[Stored data]

▼

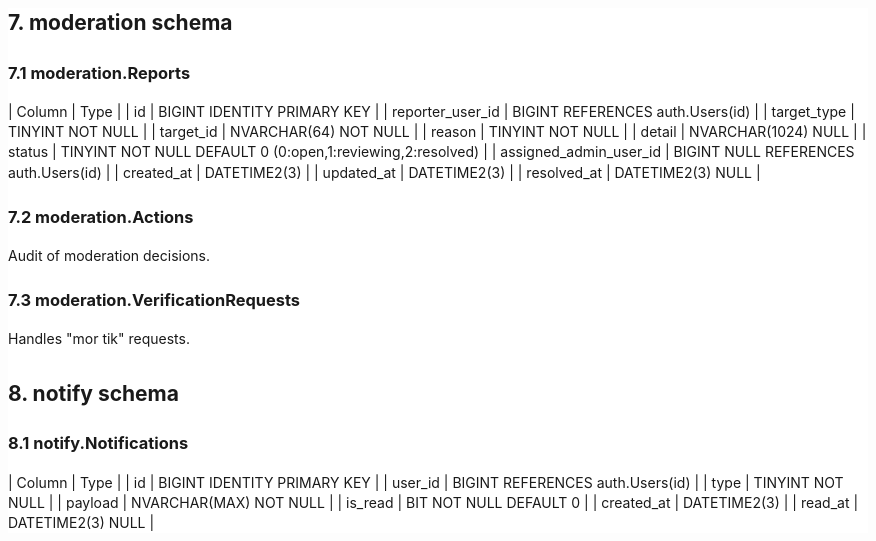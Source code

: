 ## 7. moderation schema

### 7.1 moderation.Reports

| Column | Type |
| id | BIGINT IDENTITY PRIMARY KEY |
| reporter_user_id | BIGINT REFERENCES auth.Users(id) |
| target_type | TINYINT NOT NULL |
| target_id | NVARCHAR(64) NOT NULL |
| reason | TINYINT NOT NULL |
| detail | NVARCHAR(1024) NULL |
| status | TINYINT NOT NULL DEFAULT 0 (0:open,1:reviewing,2:resolved) |
| assigned_admin_user_id | BIGINT NULL REFERENCES auth.Users(id) |
| created_at | DATETIME2(3) |
| updated_at | DATETIME2(3) |
| resolved_at | DATETIME2(3) NULL |

### 7.2 moderation.Actions

Audit of moderation decisions.

### 7.3 moderation.VerificationRequests

Handles "mor tik" requests.

## 8. notify schema

### 8.1 notify.Notifications

| Column | Type |
| id | BIGINT IDENTITY PRIMARY KEY |
| user_id | BIGINT REFERENCES auth.Users(id) |
| type | TINYINT NOT NULL |
| payload | NVARCHAR(MAX) NOT NULL |
| is_read | BIT NOT NULL DEFAULT 0 |
| created_at | DATETIME2(3) |
| read_at | DATETIME2(3) NULL |
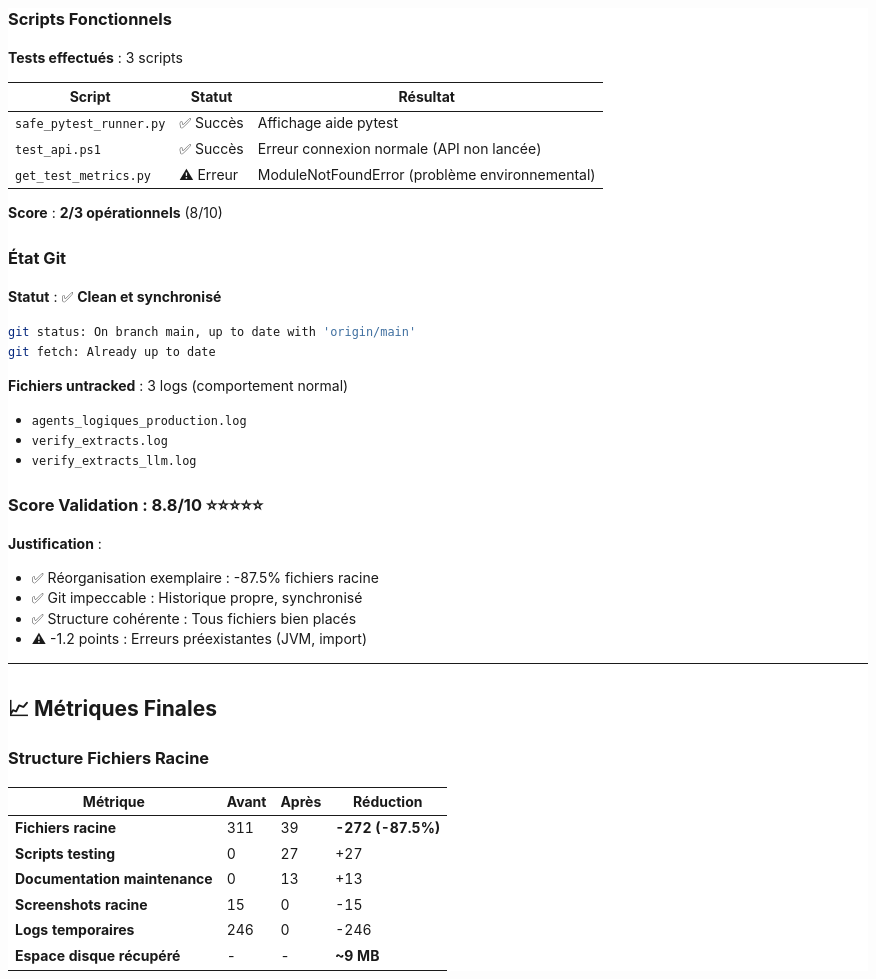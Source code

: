 ### Scripts Fonctionnels
**Tests effectués** : 3 scripts

| Script | Statut | Résultat |
|--------|--------|----------|
| `safe_pytest_runner.py` | ✅ Succès | Affichage aide pytest |
| `test_api.ps1` | ✅ Succès | Erreur connexion normale (API non lancée) |
| `get_test_metrics.py` | ⚠️ Erreur | ModuleNotFoundError (problème environnemental) |

**Score** : **2/3 opérationnels** (8/10)

### État Git
**Statut** : ✅ **Clean et synchronisé**

```bash
git status: On branch main, up to date with 'origin/main'
git fetch: Already up to date
```

**Fichiers untracked** : 3 logs (comportement normal)
- `agents_logiques_production.log`
- `verify_extracts.log`
- `verify_extracts_llm.log`

### Score Validation : **8.8/10** ⭐⭐⭐⭐⭐

**Justification** :
- ✅ Réorganisation exemplaire : -87.5% fichiers racine
- ✅ Git impeccable : Historique propre, synchronisé
- ✅ Structure cohérente : Tous fichiers bien placés
- ⚠️ -1.2 points : Erreurs préexistantes (JVM, import)

---

## 📈 Métriques Finales

### Structure Fichiers Racine

| Métrique | Avant | Après | Réduction |
|----------|-------|-------|-----------|
| **Fichiers racine** | 311 | 39 | **-272 (-87.5%)** |
| **Scripts testing** | 0 | 27 | +27 |
| **Documentation maintenance** | 0 | 13 | +13 |
| **Screenshots racine** | 15 | 0 | -15 |
| **Logs temporaires** | 246 | 0 | -246 |
| **Espace disque récupéré** | - | - | **~9 MB** |
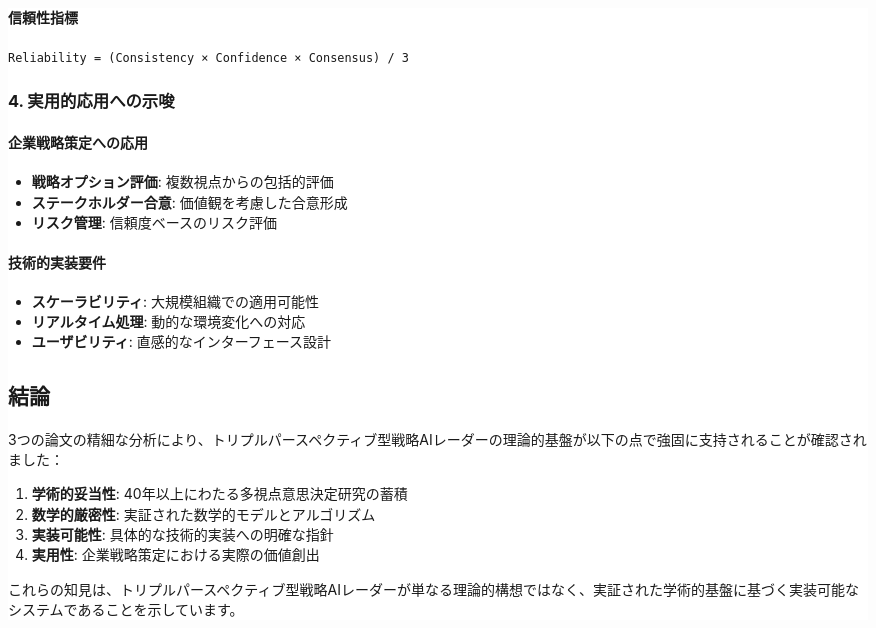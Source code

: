 #### 信頼性指標
```
Reliability = (Consistency × Confidence × Consensus) / 3
```

### 4. 実用的応用への示唆

#### 企業戦略策定への応用
- **戦略オプション評価**: 複数視点からの包括的評価
- **ステークホルダー合意**: 価値観を考慮した合意形成
- **リスク管理**: 信頼度ベースのリスク評価

#### 技術的実装要件
- **スケーラビリティ**: 大規模組織での適用可能性
- **リアルタイム処理**: 動的な環境変化への対応
- **ユーザビリティ**: 直感的なインターフェース設計

## 結論

3つの論文の精細な分析により、トリプルパースペクティブ型戦略AIレーダーの理論的基盤が以下の点で強固に支持されることが確認されました：

1. **学術的妥当性**: 40年以上にわたる多視点意思決定研究の蓄積
2. **数学的厳密性**: 実証された数学的モデルとアルゴリズム
3. **実装可能性**: 具体的な技術的実装への明確な指針
4. **実用性**: 企業戦略策定における実際の価値創出

これらの知見は、トリプルパースペクティブ型戦略AIレーダーが単なる理論的構想ではなく、実証された学術的基盤に基づく実装可能なシステムであることを示しています。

▲

Work task: Above are some entries; copy exactly the lines from the line with "Statut | Résultat |" through the line with "4. **実用性**: 企業戦略策定における実際の価値創出", both included, but none of the pictures.

Solution to this problem:
| Script | Statut | Résultat |
|--------|--------|----------|
| `safe_pytest_runner.py` | ✅ Succès | Affichage aide pytest |
| `test_api.ps1` | ✅ Succès | Erreur connexion normale (API non lancée) |
| `get_test_metrics.py` | ⚠️ Erreur | ModuleNotFoundError (problème environnemental) |

**Score** : **2/3 opérationnels** (8/10)

### État Git
**Statut** : ✅ **Clean et synchronisé**

```bash
git status: On branch main, up to date with 'origin/main'
git fetch: Already up to date
```

**Fichiers untracked** : 3 logs (comportement normal)
- `agents_logiques_production.log`
- `verify_extracts.log`
- `verify_extracts_llm.log`

### Score Validation : **8.8/10** ⭐⭐⭐⭐⭐

**Justification** :
- ✅ Réorganisation exemplaire : -87.5% fichiers racine
- ✅ Git impeccable : Historique propre, synchronisé
- ✅ Structure cohérente : Tous fichiers bien placés
- ⚠️ -1.2 points : Erreurs préexistantes (JVM, import)

---

## 📈 Métriques Finales

### Structure Fichiers Racine

| Métrique | Avant | Après | Réduction |
|----------|-------|-------|-----------|
| **Fichiers racine** | 311 | 39 | **-272 (-87.5%)** |
| **Scripts testing** | 0 | 27 | +27 |
| **Documentation maintenance** | 0 | 13 | +13 |
| **Screenshots racine** | 15 | 0 | -15 |
| **Logs temporaires** | 246 | 0 | -246 |
| **Espace disque récupéré** | - | - | **~9 MB** |
Source code

: #### 信頼性指標
```
Reliability = (Consistency × Confidence × Consensus) / 3
```

### 4. 実用的応用への示唆

#### 企業戦略策定への応用
- **戦略オプション評価**: 複数視点からの包括的評価
- **ステークホルダー合意**: 価値観を考慮した合意形成
- **リスク管理**: 信頼度ベースのリスク評価

#### 技術的実装要件
- **スケーラビリティ**: 大規模組織での適用可能性
- **リアルタイム処理**: 動的な環境変化への対応
- **ユーザビリティ**: 直感的なインターフェース設計

## 結論

3つの論文の精細な分析により、トリプルパースペクティブ型戦略AIレーダーの理論的基盤が以下の点で強固に支持されることが確認されました：

1. **学術的妥当性**: 40年以上にわたる多視点意思決定研究の蓄積
2. **数学的厳密性**: 実証された数学的モデルとアルゴリズム
3. **実装可能性**: 具体的な技術的実装への明確な指針
4. **実用性**: 企業戦略策定における実際の価値創出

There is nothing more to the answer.